Quoted from the article’s beginning:
The new Netflix series “Bridgerton” joins a tiny but growing handful of prestige shows adapted from mass-market romance books. What took so long?
Chris Van Dusen doesn’t describe himself as an avid romance reader. “I’ve dabbled,” he said in a recent interview. “I wouldn’t say that I have romance books lining my bookshelf.”
But as the creator of the new Netflix series “Bridgerton,” a courtship tale set in Regency England and executive produced by Shonda Rhimes, he joins a curiously exclusive club — the men and women bringing popular romance novels to television.

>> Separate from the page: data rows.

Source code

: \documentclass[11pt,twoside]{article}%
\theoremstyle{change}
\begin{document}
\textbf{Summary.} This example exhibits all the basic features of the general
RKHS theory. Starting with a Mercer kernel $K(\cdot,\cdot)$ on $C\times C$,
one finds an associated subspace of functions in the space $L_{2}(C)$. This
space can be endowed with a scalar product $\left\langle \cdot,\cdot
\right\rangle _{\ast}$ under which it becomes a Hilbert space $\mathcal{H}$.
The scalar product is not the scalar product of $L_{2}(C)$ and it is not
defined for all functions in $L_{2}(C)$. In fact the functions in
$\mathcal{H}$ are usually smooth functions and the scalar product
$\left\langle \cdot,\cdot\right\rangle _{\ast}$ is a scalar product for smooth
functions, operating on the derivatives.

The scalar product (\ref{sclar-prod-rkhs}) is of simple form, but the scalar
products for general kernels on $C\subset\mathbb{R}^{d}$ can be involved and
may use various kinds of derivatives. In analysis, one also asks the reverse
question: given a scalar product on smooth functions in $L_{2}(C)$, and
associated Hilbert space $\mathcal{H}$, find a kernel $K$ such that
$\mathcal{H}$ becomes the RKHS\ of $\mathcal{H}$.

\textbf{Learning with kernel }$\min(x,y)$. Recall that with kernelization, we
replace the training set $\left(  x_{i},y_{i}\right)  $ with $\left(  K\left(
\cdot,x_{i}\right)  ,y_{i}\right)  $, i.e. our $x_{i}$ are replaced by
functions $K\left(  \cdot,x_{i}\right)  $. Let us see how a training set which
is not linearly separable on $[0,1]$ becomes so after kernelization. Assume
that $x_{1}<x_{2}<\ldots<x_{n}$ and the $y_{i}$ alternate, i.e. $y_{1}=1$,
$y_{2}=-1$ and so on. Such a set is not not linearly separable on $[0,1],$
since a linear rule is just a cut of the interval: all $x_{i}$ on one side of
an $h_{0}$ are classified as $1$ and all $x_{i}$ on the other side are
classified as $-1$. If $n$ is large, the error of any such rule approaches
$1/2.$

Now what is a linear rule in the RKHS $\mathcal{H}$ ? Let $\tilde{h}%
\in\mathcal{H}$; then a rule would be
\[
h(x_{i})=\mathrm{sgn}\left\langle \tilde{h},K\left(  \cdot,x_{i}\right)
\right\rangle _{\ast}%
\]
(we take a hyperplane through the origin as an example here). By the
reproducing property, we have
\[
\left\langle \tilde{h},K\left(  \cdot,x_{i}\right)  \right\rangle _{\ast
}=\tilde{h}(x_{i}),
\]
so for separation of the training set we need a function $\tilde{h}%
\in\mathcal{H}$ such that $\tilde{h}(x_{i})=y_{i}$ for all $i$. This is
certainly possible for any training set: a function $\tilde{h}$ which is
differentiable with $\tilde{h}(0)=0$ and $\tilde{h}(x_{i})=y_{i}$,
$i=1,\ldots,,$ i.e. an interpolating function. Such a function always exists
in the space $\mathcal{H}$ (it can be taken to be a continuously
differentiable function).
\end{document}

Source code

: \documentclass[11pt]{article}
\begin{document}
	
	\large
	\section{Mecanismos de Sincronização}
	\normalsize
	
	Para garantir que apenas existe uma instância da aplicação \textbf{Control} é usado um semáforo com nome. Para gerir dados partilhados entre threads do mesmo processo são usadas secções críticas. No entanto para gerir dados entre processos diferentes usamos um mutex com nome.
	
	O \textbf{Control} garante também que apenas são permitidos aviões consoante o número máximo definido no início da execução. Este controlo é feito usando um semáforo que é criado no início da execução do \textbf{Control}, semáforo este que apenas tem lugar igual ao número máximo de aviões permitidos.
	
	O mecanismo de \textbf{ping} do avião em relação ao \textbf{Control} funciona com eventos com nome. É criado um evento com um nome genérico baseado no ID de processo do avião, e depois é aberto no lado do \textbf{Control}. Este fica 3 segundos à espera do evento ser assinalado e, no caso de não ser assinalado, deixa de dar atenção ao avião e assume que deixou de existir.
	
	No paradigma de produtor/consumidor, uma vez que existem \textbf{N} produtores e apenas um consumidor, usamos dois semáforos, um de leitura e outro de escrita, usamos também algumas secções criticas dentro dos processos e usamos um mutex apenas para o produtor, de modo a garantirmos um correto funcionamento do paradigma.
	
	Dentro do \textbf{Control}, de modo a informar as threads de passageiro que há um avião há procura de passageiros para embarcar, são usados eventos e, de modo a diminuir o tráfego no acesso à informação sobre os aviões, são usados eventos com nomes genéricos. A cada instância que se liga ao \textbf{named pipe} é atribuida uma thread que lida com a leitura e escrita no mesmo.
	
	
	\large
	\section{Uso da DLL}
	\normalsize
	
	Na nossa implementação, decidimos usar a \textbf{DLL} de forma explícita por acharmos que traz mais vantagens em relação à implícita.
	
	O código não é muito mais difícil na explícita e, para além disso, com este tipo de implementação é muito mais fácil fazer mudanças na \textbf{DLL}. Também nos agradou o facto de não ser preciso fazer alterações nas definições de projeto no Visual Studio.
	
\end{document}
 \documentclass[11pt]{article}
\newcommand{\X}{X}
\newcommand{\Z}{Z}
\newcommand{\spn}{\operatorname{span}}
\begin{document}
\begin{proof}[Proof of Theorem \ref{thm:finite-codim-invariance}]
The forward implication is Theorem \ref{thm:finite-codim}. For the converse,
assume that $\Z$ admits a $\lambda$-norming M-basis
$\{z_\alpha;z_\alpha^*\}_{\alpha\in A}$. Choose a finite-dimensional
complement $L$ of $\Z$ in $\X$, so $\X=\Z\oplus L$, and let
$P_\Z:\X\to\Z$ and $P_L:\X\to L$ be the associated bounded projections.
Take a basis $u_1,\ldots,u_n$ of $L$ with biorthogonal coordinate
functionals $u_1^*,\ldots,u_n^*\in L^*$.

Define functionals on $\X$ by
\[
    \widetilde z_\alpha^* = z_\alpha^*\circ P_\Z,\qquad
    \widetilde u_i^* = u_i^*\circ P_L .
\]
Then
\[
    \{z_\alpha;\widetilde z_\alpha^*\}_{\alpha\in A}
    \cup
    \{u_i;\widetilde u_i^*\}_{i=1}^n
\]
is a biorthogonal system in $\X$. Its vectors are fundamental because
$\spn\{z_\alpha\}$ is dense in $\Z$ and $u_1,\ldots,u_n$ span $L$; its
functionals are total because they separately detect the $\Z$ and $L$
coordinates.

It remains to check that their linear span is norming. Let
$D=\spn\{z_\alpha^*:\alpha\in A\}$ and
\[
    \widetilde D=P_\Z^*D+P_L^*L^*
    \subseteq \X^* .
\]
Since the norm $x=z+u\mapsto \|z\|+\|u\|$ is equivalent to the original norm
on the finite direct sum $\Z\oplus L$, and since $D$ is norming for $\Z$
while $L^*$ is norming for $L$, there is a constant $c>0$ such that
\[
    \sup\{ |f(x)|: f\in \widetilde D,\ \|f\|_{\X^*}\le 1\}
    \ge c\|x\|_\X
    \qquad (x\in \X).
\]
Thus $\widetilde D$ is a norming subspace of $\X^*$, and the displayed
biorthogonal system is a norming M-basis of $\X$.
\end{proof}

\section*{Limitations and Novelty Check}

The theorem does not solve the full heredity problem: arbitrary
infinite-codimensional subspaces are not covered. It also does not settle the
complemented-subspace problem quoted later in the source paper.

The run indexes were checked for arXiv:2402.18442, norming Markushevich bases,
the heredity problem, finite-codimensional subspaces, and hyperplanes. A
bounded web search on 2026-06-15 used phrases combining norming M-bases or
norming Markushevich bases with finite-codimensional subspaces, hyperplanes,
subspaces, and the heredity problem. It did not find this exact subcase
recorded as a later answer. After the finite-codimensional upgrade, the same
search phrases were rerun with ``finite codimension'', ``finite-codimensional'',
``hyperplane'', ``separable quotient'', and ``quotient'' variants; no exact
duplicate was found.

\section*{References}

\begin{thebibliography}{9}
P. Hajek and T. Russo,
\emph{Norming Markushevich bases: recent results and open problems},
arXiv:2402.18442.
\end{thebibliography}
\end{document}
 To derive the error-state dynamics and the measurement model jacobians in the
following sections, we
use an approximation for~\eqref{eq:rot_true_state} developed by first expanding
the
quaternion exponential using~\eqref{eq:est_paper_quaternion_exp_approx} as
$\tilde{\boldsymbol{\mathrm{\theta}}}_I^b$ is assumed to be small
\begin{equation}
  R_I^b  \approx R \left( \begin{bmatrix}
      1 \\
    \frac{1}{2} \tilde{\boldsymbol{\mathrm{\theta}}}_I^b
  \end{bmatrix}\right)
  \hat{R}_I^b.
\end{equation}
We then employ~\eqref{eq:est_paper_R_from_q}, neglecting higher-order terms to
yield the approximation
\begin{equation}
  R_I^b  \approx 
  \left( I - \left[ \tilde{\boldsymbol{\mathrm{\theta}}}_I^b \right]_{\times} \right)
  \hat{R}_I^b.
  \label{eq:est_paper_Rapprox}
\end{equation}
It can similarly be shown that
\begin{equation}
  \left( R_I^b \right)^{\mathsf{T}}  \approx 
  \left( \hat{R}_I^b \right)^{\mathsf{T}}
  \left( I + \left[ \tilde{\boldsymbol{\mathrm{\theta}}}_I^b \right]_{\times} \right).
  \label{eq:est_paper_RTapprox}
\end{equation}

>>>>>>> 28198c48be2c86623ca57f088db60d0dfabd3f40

In the book world, romance is big, occasionally bodice-ripping business. Romance novels sell tens of millions of copies each year, with approximately 10,000 new titles appearing annually. “Our industry keeps the book industry running,” said LaQuette, the president-elect of the Romance Writers of America.
But even as networks and streaming services slaver over intellectual property with prearranged fan bases, few mass-market romance novels have found their way to screens. Character-driven and story rich, they would seem to have a lot of what television wants. But showrunners have played hard to get.
“Among romance readers, there’s been a kind of puzzlement,” said Eric Murphy Selinger, an executive editor of the Journal of Popular Romance Studies and a professor of English at DePaul University. “Why yet another superhero show? Why yet another detective show? Why yet another reboot when here are all of these interesting novels?”